▶ **Dataset extract**:
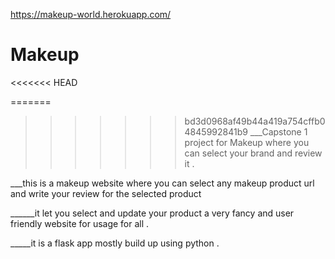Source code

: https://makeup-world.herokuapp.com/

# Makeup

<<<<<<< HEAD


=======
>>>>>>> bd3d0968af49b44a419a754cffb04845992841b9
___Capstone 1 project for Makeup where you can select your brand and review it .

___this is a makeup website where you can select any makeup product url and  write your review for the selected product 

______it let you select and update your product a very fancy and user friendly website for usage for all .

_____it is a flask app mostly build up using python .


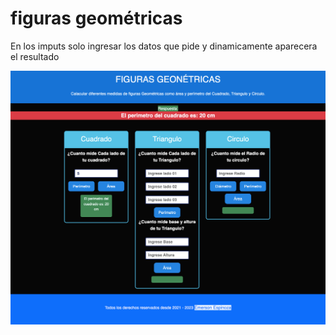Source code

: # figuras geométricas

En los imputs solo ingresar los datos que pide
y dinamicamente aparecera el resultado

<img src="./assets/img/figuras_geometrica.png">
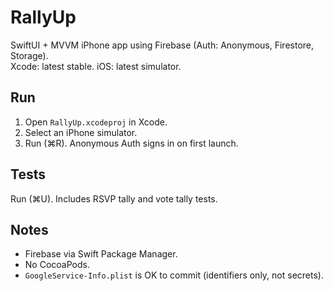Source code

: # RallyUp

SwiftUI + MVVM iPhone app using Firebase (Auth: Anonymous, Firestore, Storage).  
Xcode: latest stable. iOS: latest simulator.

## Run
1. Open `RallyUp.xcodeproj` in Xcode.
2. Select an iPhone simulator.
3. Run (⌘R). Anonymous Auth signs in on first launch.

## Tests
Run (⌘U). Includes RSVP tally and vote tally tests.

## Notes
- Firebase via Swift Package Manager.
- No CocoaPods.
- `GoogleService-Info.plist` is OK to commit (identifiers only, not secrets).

* * *

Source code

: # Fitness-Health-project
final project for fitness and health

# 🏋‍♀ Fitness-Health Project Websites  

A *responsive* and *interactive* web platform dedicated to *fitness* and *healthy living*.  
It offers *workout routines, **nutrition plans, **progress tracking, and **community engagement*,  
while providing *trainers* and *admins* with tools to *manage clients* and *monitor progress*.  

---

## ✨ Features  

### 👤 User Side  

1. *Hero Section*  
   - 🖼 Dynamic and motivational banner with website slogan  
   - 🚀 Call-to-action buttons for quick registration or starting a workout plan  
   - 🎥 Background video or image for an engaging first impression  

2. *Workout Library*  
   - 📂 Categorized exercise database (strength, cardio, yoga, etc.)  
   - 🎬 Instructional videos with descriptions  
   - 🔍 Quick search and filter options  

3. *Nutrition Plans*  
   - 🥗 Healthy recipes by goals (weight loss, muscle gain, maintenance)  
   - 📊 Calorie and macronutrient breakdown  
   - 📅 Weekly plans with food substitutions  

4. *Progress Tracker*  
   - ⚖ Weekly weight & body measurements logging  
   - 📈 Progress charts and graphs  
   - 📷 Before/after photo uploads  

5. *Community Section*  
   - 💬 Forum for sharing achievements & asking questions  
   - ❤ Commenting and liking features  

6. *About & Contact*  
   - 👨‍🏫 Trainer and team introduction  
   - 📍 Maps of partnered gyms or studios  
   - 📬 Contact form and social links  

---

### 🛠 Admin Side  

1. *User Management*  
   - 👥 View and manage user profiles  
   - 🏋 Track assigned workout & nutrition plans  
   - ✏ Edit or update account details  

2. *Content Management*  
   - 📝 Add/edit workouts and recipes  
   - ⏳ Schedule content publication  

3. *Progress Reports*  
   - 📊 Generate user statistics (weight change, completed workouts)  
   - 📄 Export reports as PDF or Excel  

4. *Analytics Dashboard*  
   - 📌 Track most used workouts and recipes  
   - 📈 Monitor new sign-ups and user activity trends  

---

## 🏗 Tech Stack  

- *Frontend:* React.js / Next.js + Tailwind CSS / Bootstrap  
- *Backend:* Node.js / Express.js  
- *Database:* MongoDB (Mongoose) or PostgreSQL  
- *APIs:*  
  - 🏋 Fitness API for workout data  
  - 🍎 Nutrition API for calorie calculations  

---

▶ **Task brief**: Above are the entries. Copy exactly the part that opens with the line containing "5. *Community Section*" and closes with the line containing "- 🏋 Track assigned", and no more.

▶ **Result below**:
5. *Community Section*  
   - 💬 Forum for sharing achievements & asking questions  
   - ❤ Commenting and liking features  

6. *About & Contact*  
   - 👨‍🏫 Trainer and team introduction  
   - 📍 Maps of partnered gyms or studios  
   - 📬 Contact form and social links  

---

### 🛠 Admin Side  

1. *User Management*  
   - 👥 View and manage user profiles  
   - 🏋 Track assigned workout & nutrition plans  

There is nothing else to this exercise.